▶ Entries supplied:
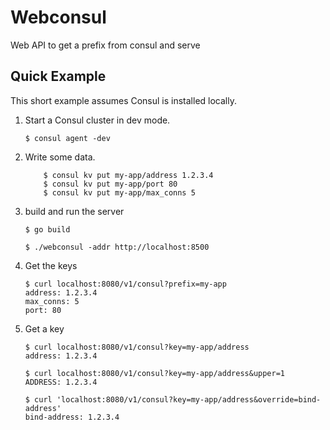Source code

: # Webconsul

Web API to get a prefix from consul and serve


## Quick Example

This short example assumes Consul is installed locally.

1. Start a Consul cluster in dev mode.

    ```
    $ consul agent -dev
    ```

1. Write some data.
    ```
        $ consul kv put my-app/address 1.2.3.4
        $ consul kv put my-app/port 80
        $ consul kv put my-app/max_conns 5
    ```

1. build and run the server
    ```
    $ go build

    $ ./webconsul -addr http://localhost:8500
    ```

1. Get the keys
    ```
    $ curl localhost:8080/v1/consul?prefix=my-app
    address: 1.2.3.4
    max_conns: 5
    port: 80
    ```
1. Get a key
    ```
    $ curl localhost:8080/v1/consul?key=my-app/address
    address: 1.2.3.4

    $ curl localhost:8080/v1/consul?key=my-app/address&upper=1
    ADDRESS: 1.2.3.4

    $ curl 'localhost:8080/v1/consul?key=my-app/address&override=bind-address'
    bind-address: 1.2.3.4
    ```
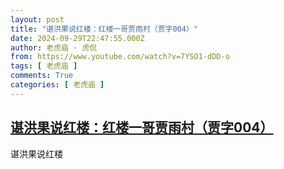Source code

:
 ```yaml
---
layout: post
title: "谌洪果说红楼：红楼一哥贾雨村（贾字004）"
date: 2024-09-29T22:47:55.000Z
author: 老虎庙 · 虎侃
from: https://www.youtube.com/watch?v=7YSO1-dDD-o
tags: [ 老虎庙 ]
comments: True
categories: [ 老虎庙 ]
---
```

<!--1727650075000-->
[谌洪果说红楼：红楼一哥贾雨村（贾字004）](https://www.youtube.com/watch?v=7YSO1-dDD-o)
------

<div>
谌洪果说红楼
</div>
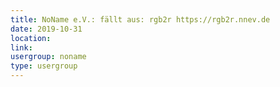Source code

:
 ```yaml
---
title: NoName e.V.: fällt aus: rgb2r https://rgb2r.nnev.de
date: 2019-10-31
location: 
link: 
usergroup: noname
type: usergroup
---
```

▶ Exercise:
Which lines of the listing contain the word "youtube"? Copy each of them.

▶ Written reply:
from: https://www.youtube.com/watch?v=7YSO1-dDD-o
[谌洪果说红楼：红楼一哥贾雨村（贾字004）](https://www.youtube.com/watch?v=7YSO1-dDD-o)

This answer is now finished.